Agricultural Sciences
 Vol.5 No.1(2014), Article ID:41664,8 pages DOI:10.4236/as.2014.51001

Efficacy of POST glyphosate applications in combination with other POST herbicides in glyphosate-resistant corn (Zea mays L.)

Kristen E. McNaughton*, Lynette R. Brown, Peter H. Sikkema

University of Guelph, Ridgetown Campus, Ridgetown, Canada; *Corresponding Author: kmcnaugh@uoguelph.ca

Copyright © 2014 Kristen E. McNaughton et al. This is an open access article distributed under the Creative Commons Attribution License, which permits unrestricted use, distribution, and reproduction in any medium, provided the original work is properly cited. In accordance of the Creative Commons Attribution License all Copyrights © 2014 are reserved for SCIRP and the owner of the intellectual property Kristen E. McNaughton et al. All Copyright © 2014 are guarded by law and by SCIRP as a guardian.

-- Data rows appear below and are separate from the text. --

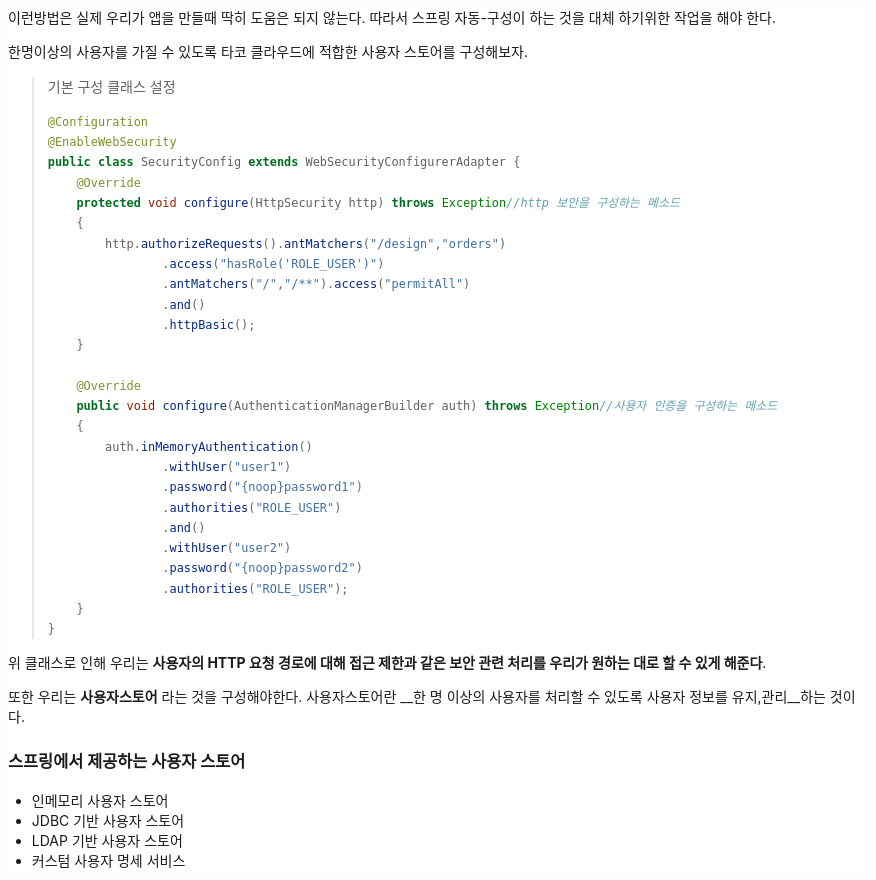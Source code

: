 

이런방법은 실제 우리가 앱을 만들때 딱히 도움은 되지 않는다. 따라서 스프링 자동-구성이 하는 것을 대체 하기위한 작업을 해야 한다. 

한명이상의 사용자를 가질 수 있도록 타코 클라우드에 적합한 사용자 스토어를 구성해보자.



> 기본 구성 클래스 설정
>
> 
>
> ```java
> @Configuration
> @EnableWebSecurity
> public class SecurityConfig extends WebSecurityConfigurerAdapter {
>     @Override
>     protected void configure(HttpSecurity http) throws Exception//http 보안을 구성하는 메소드
>     {
>         http.authorizeRequests().antMatchers("/design","orders")
>                 .access("hasRole('ROLE_USER')")
>                 .antMatchers("/","/**").access("permitAll")
>                 .and()
>                 .httpBasic();
>     }
> 
>     @Override
>     public void configure(AuthenticationManagerBuilder auth) throws Exception//사용자 인증을 구성하는 메소드
>     {
>         auth.inMemoryAuthentication()
>                 .withUser("user1")
>                 .password("{noop}password1")
>                 .authorities("ROLE_USER")
>                 .and()
>                 .withUser("user2")
>                 .password("{noop}password2")
>                 .authorities("ROLE_USER");
>     }
> }
> ```

위 클래스로 인해 우리는 __사용자의 HTTP 요청 경로에 대해 접근 제한과 같은 보안 관련 처리를 우리가 원하는 대로 할 수 있게 해준다__.



또한 우리는 __사용자스토어__ 라는 것을 구성해야한다. 사용자스토어란 __한 명 이상의 사용자를 처리할 수 있도록 사용자 정보를 유지,관리__하는 것이다.



### 스프링에서 제공하는 사용자 스토어

* 인메모리 사용자 스토어
* JDBC 기반 사용자 스토어
* LDAP 기반 사용자 스토어
* 커스텀 사용자 명세 서비스


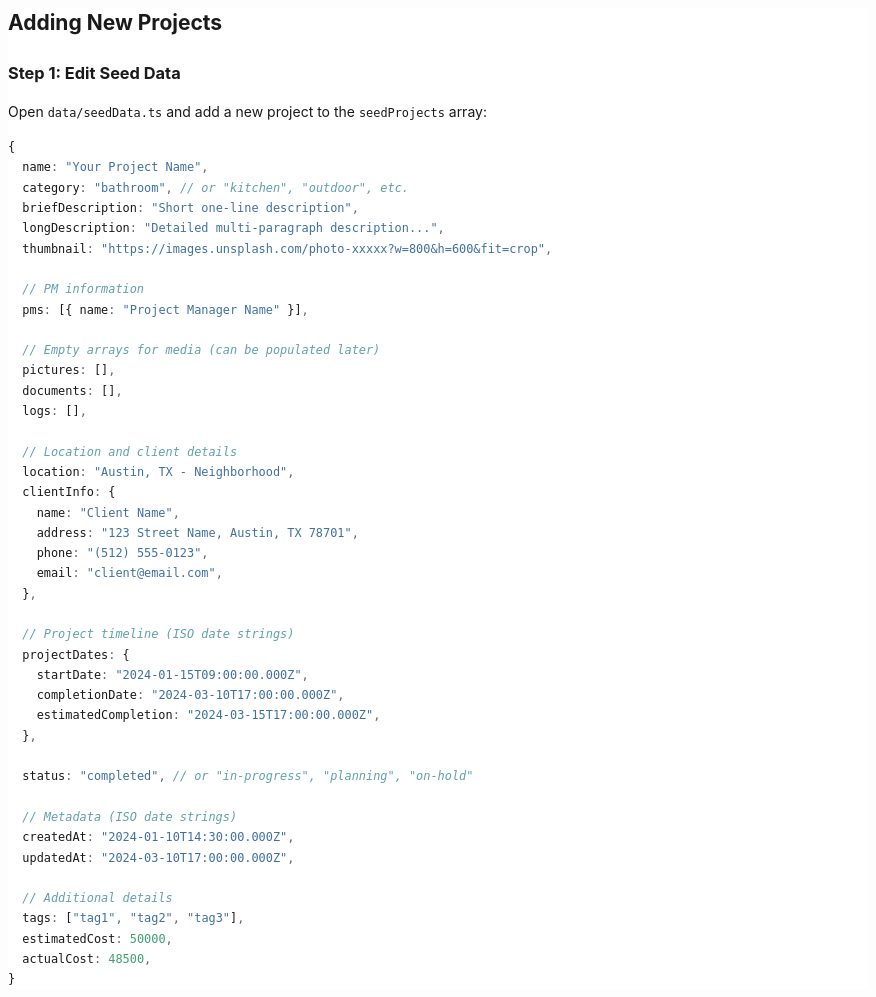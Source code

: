 ## Adding New Projects

### Step 1: Edit Seed Data

Open `data/seedData.ts` and add a new project to the `seedProjects` array:

```typescript
{
  name: "Your Project Name",
  category: "bathroom", // or "kitchen", "outdoor", etc.
  briefDescription: "Short one-line description",
  longDescription: "Detailed multi-paragraph description...",
  thumbnail: "https://images.unsplash.com/photo-xxxxx?w=800&h=600&fit=crop",

  // PM information
  pms: [{ name: "Project Manager Name" }],

  // Empty arrays for media (can be populated later)
  pictures: [],
  documents: [],
  logs: [],

  // Location and client details
  location: "Austin, TX - Neighborhood",
  clientInfo: {
    name: "Client Name",
    address: "123 Street Name, Austin, TX 78701",
    phone: "(512) 555-0123",
    email: "client@email.com",
  },

  // Project timeline (ISO date strings)
  projectDates: {
    startDate: "2024-01-15T09:00:00.000Z",
    completionDate: "2024-03-10T17:00:00.000Z",
    estimatedCompletion: "2024-03-15T17:00:00.000Z",
  },

  status: "completed", // or "in-progress", "planning", "on-hold"

  // Metadata (ISO date strings)
  createdAt: "2024-01-10T14:30:00.000Z",
  updatedAt: "2024-03-10T17:00:00.000Z",

  // Additional details
  tags: ["tag1", "tag2", "tag3"],
  estimatedCost: 50000,
  actualCost: 48500,
}
```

Received 13 November 2013; revised 14 December 2013; accepted 24 December 2013

KEYWORDS

Glyphosate; Weed Control; Glyphosate-Resistant Corn; POST Application

ABSTRACT

The use of glyphosate-resistant corn has facilitated a shift from a reliance on preemergence residual herbicides to postemergence (POST) herbicides, and in some cases exclusively glyphosate. Glyphosate is a non-selective herbicide that is relatively slow-acting, which may allow weeds to continue to compete with corn after application and potentially decrease crop yield. The addition of several POST corn herbicides, with some residual control, to an early-season glyphosate application was examined to determine if the tankmix combination would improve the speed of weed control compared to glyphosate applied alone. Seven field trials were conducted over three years (2009, 2010 and 2011) near Ridgetown and Exeter, Ontario. The control of common ragweed was improved 3 days after application (DAA) with three POST glyphosate tankmixes compared to glyphosate alone. However control was still less than 55%. Depending on the weed species examined, at 28 DAA two of the glyphosate tankmix treatments tested provided better common ragweed, common lambsquarters, or green foxtail control than glyphosate alone. Treatments providing better weed control at 28 DAA also typically decreased weed density compared to glyphosate alone.

1. INTRODUCTION

Since the commercialization of glyphosate-resistant corn (Zea mays L.) in 1998 [1], there has been rapid adoption of this technology. By 2009, Monsanto [2] reported that approximately 28.3 million hectares of land in the United States had been planted with a corn hybrid carrying the glyphosate-resistance trait, while in the province of Ontario 527,952 kg of active ingredient of glyphosate was used by corn producers in 2008 [3]. Acceptance of glyphosate-resistant corn and soybean (Glycine max (L.) Merr.) has been rapid because it is relatively economical, has wide margin of crop safety, provides excellent weed control, and can increase crop rotation flexibility since glyphosate has no residual activity. Although producers were encouraged to use pre-emergent (PRE) herbicides in conjunction with one or two post-emergent (POST) glyphosate applications to maintain adequate season-long weed control [4], some studies have indicated that yield loss due to crop-weed competition can be avoided if producers eliminate PRE corn herbicides and rely on early POST glyphosate treatments, provided they are applied in a timely fashion [5-8]. For growers who rely entirely on POST weed control [8], the timely application of POST herbicides, glyphosate or other, becomes critical [9,10]. During the early stages of growth, corn competes poorly with weeds [9]. Tapia et al. [11] found that when POST control of giant foxtail (Setaria faberii (L.) Herrm.) was delayed until weeds were 15 to 23 cm in height, corn yield was reduced, while Carey and Kells [12] suggested that a 20% yield loss could be expected if a mixed weed population remained uncontrolled until 20 cm in height. Generally, it is recommended that POST herbicides in corn be applied by the V3 to V4 corn stage [9] and no later than 23 days after planting [10] to avoid yield loss due to crop-weed competition. Gower et al. [6] further suggest that there may be a lag between herbicide application and weed death, presenting the possibility that weeds may continue to compete with the crop after herbicide application.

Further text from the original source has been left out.